Prevalence of osteoporosis in COPD has been reported with variable frequency by different investigators, depending on the diagnostic methods used, the population studied, and the severity of the underlying respiratory disease [16]. It varies from 4% [16] to 69% [17] in different studies.

The present study revealed osteoporosis in 65% of patients of COPD when bone density at lumbar spine was taken into consideration and 27% when whole body bone density was considered, it was 31% and 35% once density at left femur and right femur respectively was taken into consideration. Thus a site specific difference in osteoporosis was found in patients of COPD in the present study. This difference in results could be explained by means of racial differences affecting the BMD at various skeletal sites, as observed by [18] almost similar results as were observed by Tschopp et al. [17], Incalzi et al. [19] and Jorgenson et al. [20] in their studies.

There was a significant difference in osteoporosis between cases of COPD (60 cases/120 controls) and controls at all sites in our series, these observations were in consistent with results observed by Roogbeh et al. [21] (50 cases/50 controls) and Bolton et al. [22] (81 cases/38 controls). Our study included twice the number of controls as compared to patients which is an important strength in establishing the correlation between COPD and osteoporosis.

Cases of COPD had lower bone mineral density at all sites as compared to controls in our series, reaching statistically significant only at femur (p=0.001).
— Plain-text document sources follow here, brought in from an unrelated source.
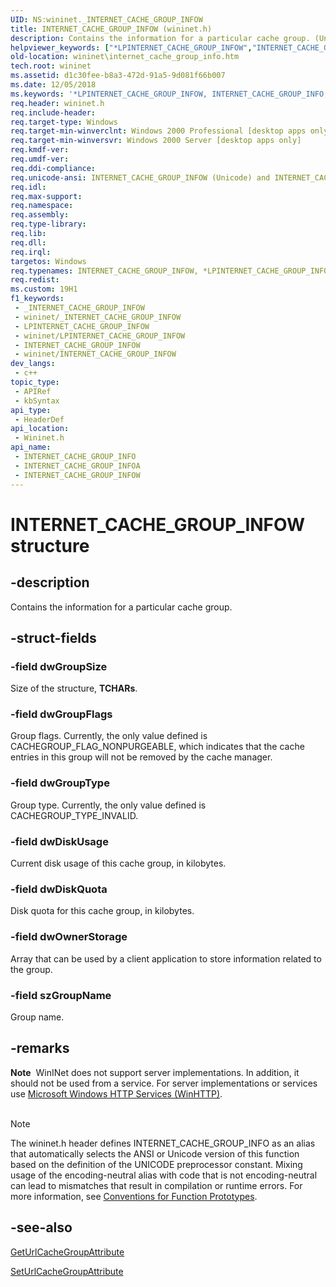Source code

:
 ```yaml
---
UID: NS:wininet._INTERNET_CACHE_GROUP_INFOW
title: INTERNET_CACHE_GROUP_INFOW (wininet.h)
description: Contains the information for a particular cache group. (Unicode)
helpviewer_keywords: ["*LPINTERNET_CACHE_GROUP_INFOW","INTERNET_CACHE_GROUP_INFO","INTERNET_CACHE_GROUP_INFO structure [WinINet]","INTERNET_CACHE_GROUP_INFOA","INTERNET_CACHE_GROUP_INFOW","LPINTERNET_CACHE_GROUP_INFO","LPINTERNET_CACHE_GROUP_INFO structure pointer [WinINet]","_inet_internet_cache_group_info_structure","wininet.internet_cache_group_info","wininet/INTERNET_CACHE_GROUP_INFO","wininet/INTERNET_CACHE_GROUP_INFOA","wininet/INTERNET_CACHE_GROUP_INFOW","wininet/LPINTERNET_CACHE_GROUP_INFO"]
old-location: wininet\internet_cache_group_info.htm
tech.root: wininet
ms.assetid: d1c30fee-b8a3-472d-91a5-9d081f66b007
ms.date: 12/05/2018
ms.keywords: '*LPINTERNET_CACHE_GROUP_INFOW, INTERNET_CACHE_GROUP_INFO, INTERNET_CACHE_GROUP_INFO structure [WinINet], INTERNET_CACHE_GROUP_INFOA, INTERNET_CACHE_GROUP_INFOW, LPINTERNET_CACHE_GROUP_INFO, LPINTERNET_CACHE_GROUP_INFO structure pointer [WinINet], _inet_internet_cache_group_info_structure, wininet.internet_cache_group_info, wininet/INTERNET_CACHE_GROUP_INFO, wininet/INTERNET_CACHE_GROUP_INFOA, wininet/INTERNET_CACHE_GROUP_INFOW, wininet/LPINTERNET_CACHE_GROUP_INFO'
req.header: wininet.h
req.include-header: 
req.target-type: Windows
req.target-min-winverclnt: Windows 2000 Professional [desktop apps only]
req.target-min-winversvr: Windows 2000 Server [desktop apps only]
req.kmdf-ver: 
req.umdf-ver: 
req.ddi-compliance: 
req.unicode-ansi: INTERNET_CACHE_GROUP_INFOW (Unicode) and INTERNET_CACHE_GROUP_INFOA (ANSI)
req.idl: 
req.max-support: 
req.namespace: 
req.assembly: 
req.type-library: 
req.lib: 
req.dll: 
req.irql: 
targetos: Windows
req.typenames: INTERNET_CACHE_GROUP_INFOW, *LPINTERNET_CACHE_GROUP_INFOW
req.redist: 
ms.custom: 19H1
f1_keywords:
 - _INTERNET_CACHE_GROUP_INFOW
 - wininet/_INTERNET_CACHE_GROUP_INFOW
 - LPINTERNET_CACHE_GROUP_INFOW
 - wininet/LPINTERNET_CACHE_GROUP_INFOW
 - INTERNET_CACHE_GROUP_INFOW
 - wininet/INTERNET_CACHE_GROUP_INFOW
dev_langs:
 - c++
topic_type:
 - APIRef
 - kbSyntax
api_type:
 - HeaderDef
api_location:
 - Wininet.h
api_name:
 - INTERNET_CACHE_GROUP_INFO
 - INTERNET_CACHE_GROUP_INFOA
 - INTERNET_CACHE_GROUP_INFOW
---
```


# INTERNET_CACHE_GROUP_INFOW structure


## -description

Contains the information for a particular cache group.

## -struct-fields

### -field dwGroupSize

Size of the structure, <b>TCHARs</b>.

### -field dwGroupFlags

Group flags. Currently, the only value defined is CACHEGROUP_FLAG_NONPURGEABLE, which indicates that the cache entries in this group will not be removed by the cache manager.

### -field dwGroupType

Group type. Currently, the only value defined is CACHEGROUP_TYPE_INVALID.

### -field dwDiskUsage

Current disk usage of this cache group, in kilobytes.

### -field dwDiskQuota

Disk quota for this cache group, in kilobytes.

### -field dwOwnerStorage

Array  that can be used by a client application to store information related to the group.

### -field szGroupName

Group name.

## -remarks

<div class="alert"><b>Note</b>  WinINet does not support server implementations. In addition, it should not be used from a service.  For server implementations or services use <a href="/windows/desktop/WinHttp/winhttp-start-page">Microsoft Windows HTTP Services (WinHTTP)</a>.</div>
<div> </div>




> [!NOTE]
> The wininet.h header defines INTERNET_CACHE_GROUP_INFO as an alias that automatically selects the ANSI or Unicode version of this function based on the definition of the UNICODE preprocessor constant. Mixing usage of the encoding-neutral alias with code that is not encoding-neutral can lead to mismatches that result in compilation or runtime errors. For more information, see [Conventions for Function Prototypes](/windows/win32/intl/conventions-for-function-prototypes).

## -see-also

<a href="/windows/desktop/api/wininet/nf-wininet-geturlcachegroupattributea">GetUrlCacheGroupAttribute</a>



<a href="/windows/desktop/api/wininet/nf-wininet-seturlcachegroupattributea">SetUrlCacheGroupAttribute</a>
Similar results were observed by Bolton et al. in his study [22] (Table 3).

  Total Group (n=60) GOLD 1 (n=6) GOLD II (n=22) GOLD III (n=21) GOLD IV (n=11) p-Value
Total Body (%) 26.6 6.3 12.5 62.5 18.8 0.037*
L/S Spine (%) 65.5 5.1 30.8 43.6 20.5 0.094
Left Femur (%) 31.1 0 26.3 47.4 26.3 0.123
Right femur (%) 35 0 23.8 52.4 23.8 0.046*

Table 3: Prediction of osteoporosis in COPD patients belonging to different GOLD categories.
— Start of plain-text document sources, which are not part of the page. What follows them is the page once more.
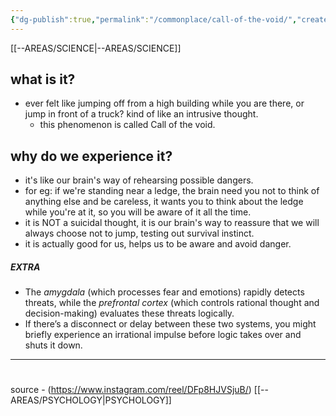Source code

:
 ```yaml
---
{"dg-publish":true,"permalink":"/commonplace/call-of-the-void/","created":"2025-02-14T14:21:39.748+08:00"}
---
```



[[--AREAS/SCIENCE\|--AREAS/SCIENCE]]

## what is it?
- ever felt like jumping off from a high building while you are there, or jump in front of a truck? kind of like an intrusive thought. 
	- this phenomenon is called Call of the void.

## why do we experience it?
- it's like our brain's way of rehearsing possible dangers.
- for eg: if we're standing near a ledge, the brain need you not to think of anything else and be careless, it wants you to think about the ledge while you're at it, so you will be aware of it all the time.
- it is NOT a suicidal thought, it is our brain's way to reassure that we will always choose not to jump, testing out survival instinct.
- it is actually good for us, helps us to be aware and avoid danger.

##### EXTRA
-  The _amygdala_ (which processes fear and emotions) rapidly detects threats, while the _prefrontal cortex_ (which controls rational thought and decision-making) evaluates these threats logically.
- If there’s a disconnect or delay between these two systems, you might briefly experience an irrational impulse before logic takes over and shuts it down.

____
# 




source - (https://www.instagram.com/reel/DFp8HJVSjuB/)
[[--AREAS/PSYCHOLOGY\|PSYCHOLOGY]]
COPD patients have several risk factors that might contribute to development of osteoporosis, including smoking, low body mass index, use of steroids both systemic and inhalational, increasing severity of COPD. In our series we observed that increasing age, decrease in BMI, FFM, and increased stage of COPD independently increased the risk of osteopenia and osteoporosis.

By using Univariate multinomial regression analysis with osteopenia and osteoporosis at all sites as dependent variables and age, sex, BMI, FFM, smoking, use of steroids and stage of COPD as co-variables, only BMI has a significant correlation for osteopenia and osteoporosis when whole body BMD was taken into consideration. This observation was also made in a study conducted by Verboom et al. [23] in osteoporotic COPD patients.
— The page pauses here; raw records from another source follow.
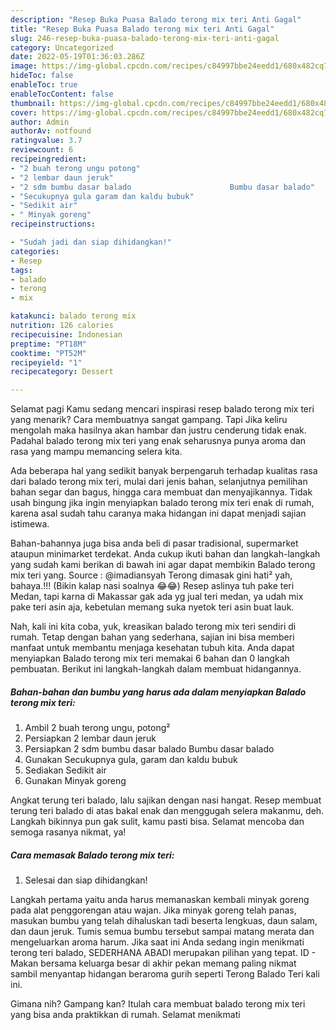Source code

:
 ```yaml
---
description: "Resep Buka Puasa Balado terong mix teri Anti Gagal"
title: "Resep Buka Puasa Balado terong mix teri Anti Gagal"
slug: 246-resep-buka-puasa-balado-terong-mix-teri-anti-gagal
category: Uncategorized
date: 2022-05-19T01:36:03.286Z
image: https://img-global.cpcdn.com/recipes/c84997bbe24eedd1/680x482cq70/balado-terong-mix-teri-foto-resep-utama.jpg
hideToc: false
enableToc: true
enableTocContent: false
thumbnail: https://img-global.cpcdn.com/recipes/c84997bbe24eedd1/680x482cq70/balado-terong-mix-teri-foto-resep-utama.jpg
cover: https://img-global.cpcdn.com/recipes/c84997bbe24eedd1/680x482cq70/balado-terong-mix-teri-foto-resep-utama.jpg
author: Admin
authorAv: notfound
ratingvalue: 3.7
reviewcount: 6
recipeingredient:
- "2 buah terong ungu potong"
- "2 lembar daun jeruk"
- "2 sdm bumbu dasar balado                      Bumbu dasar balado"
- "Secukupnya gula garam dan kaldu bubuk"
- "Sedikit air"
- " Minyak goreng"
recipeinstructions:

- "Sudah jadi dan siap dihidangkan!"
categories:
- Resep
tags:
- balado
- terong
- mix

katakunci: balado terong mix 
nutrition: 126 calories
recipecuisine: Indonesian
preptime: "PT18M"
cooktime: "PT52M"
recipeyield: "1"
recipecategory: Dessert

---
```



Selamat pagi Kamu sedang mencari inspirasi resep balado terong mix teri yang menarik? Cara membuatnya sangat gampang. Tapi Jika keliru mengolah maka hasilnya akan hambar dan justru cenderung tidak enak. Padahal balado terong mix teri yang enak seharusnya punya aroma dan rasa yang mampu memancing selera kita.


Ada beberapa hal yang sedikit banyak berpengaruh terhadap kualitas rasa dari balado terong mix teri, mulai dari jenis bahan, selanjutnya pemilihan bahan segar dan bagus, hingga cara membuat dan menyajikannya. Tidak usah bingung jika ingin menyiapkan balado terong mix teri enak di rumah, karena asal sudah tahu caranya maka hidangan ini dapat menjadi sajian istimewa.

Bahan-bahannya juga bisa anda beli di pasar tradisional, supermarket ataupun minimarket terdekat. Anda cukup ikuti bahan dan langkah-langkah yang sudah kami berikan di bawah ini agar dapat membikin Balado terong mix teri yang. Source : @imadiansyah Terong dimasak gini hati² yah, bahaya.!!! (Bikin kalap nasi soalnya 😂😂) Resep aslinya tuh pake teri Medan, tapi karna di Makassar gak ada yg jual teri medan, ya udah mix pake teri asin aja, kebetulan memang suka nyetok teri asin buat lauk.


Nah, kali ini kita coba, yuk, kreasikan balado terong mix teri sendiri di rumah. Tetap dengan bahan yang sederhana, sajian ini bisa memberi manfaat untuk membantu menjaga kesehatan tubuh kita. Anda dapat menyiapkan Balado terong mix teri memakai 6 bahan dan 0 langkah pembuatan. Berikut ini langkah-langkah dalam membuat hidangannya.

<!--inarticleads1-->

##### Bahan-bahan dan bumbu yang harus ada dalam menyiapkan Balado terong mix teri:

1. Ambil 2 buah terong ungu, potong²
1. Persiapkan 2 lembar daun jeruk
1. Persiapkan 2 sdm bumbu dasar balado                      Bumbu dasar balado
1. Gunakan Secukupnya gula, garam dan kaldu bubuk
1. Sediakan Sedikit air
1. Gunakan  Minyak goreng


Angkat terung teri balado, lalu sajikan dengan nasi hangat. Resep membuat terung teri balado di atas bakal enak dan menggugah selera makanmu, deh. Langkah bikinnya pun gak sulit, kamu pasti bisa. Selamat mencoba dan semoga rasanya nikmat, ya! 

<!--inarticleads2-->

##### Cara memasak Balado terong mix teri:


1. Selesai dan siap dihidangkan!

Langkah pertama yaitu anda harus memanaskan kembali minyak goreng pada alat penggorengan atau wajan. Jika minyak goreng telah panas, masukan bumbu yang telah dihaluskan tadi beserta lengkuas, daun salam, dan daun jeruk. Tumis semua bumbu tersebut sampai matang merata dan mengeluarkan aroma harum. Jika saat ini Anda sedang ingin menikmati terong teri balado, SEDERHANA ABADI merupakan pilihan yang tepat. ID - Makan bersama keluarga besar di akhir pekan memang paling nikmat sambil menyantap hidangan beraroma gurih seperti Terong Balado Teri kali ini. 

Gimana nih? Gampang kan? Itulah cara membuat balado terong mix teri yang bisa anda praktikkan di rumah. Selamat menikmati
Comparing other variables, we found that at L/S spine, FFM significantly correlated both with osteopenia (p-value=0.050) and osteoporosis (p-value 0.026). At the left femur, FFM and stage of COPD had a significant correlation with osteopenia. Whereas osteoporosis in right femur correlates significantly with age, BMI, FFM and stage of COPD. The disparity between these sites may be because of chance only or other mechanisms which might have to be explored further.

In our study we found a significant correlation between decrease in BMI and increased prevalence of osteoporosis. The finding that a decreasing BMI is associated with an increasing risk of osteoporosis is in line with several other studies in COPD patients [23,24]. Bolton and colleagues found the highest prevalence of osteoporosis (50%) and osteopenia (50%) in cachectic COPD patients (Table 4). The link between low BMI and osteoporosis in COPD patients is not entirely clear yet. It might be due to decreased physical activity, increased inflammation, or other mechanisms leading to proteolysis [25,26].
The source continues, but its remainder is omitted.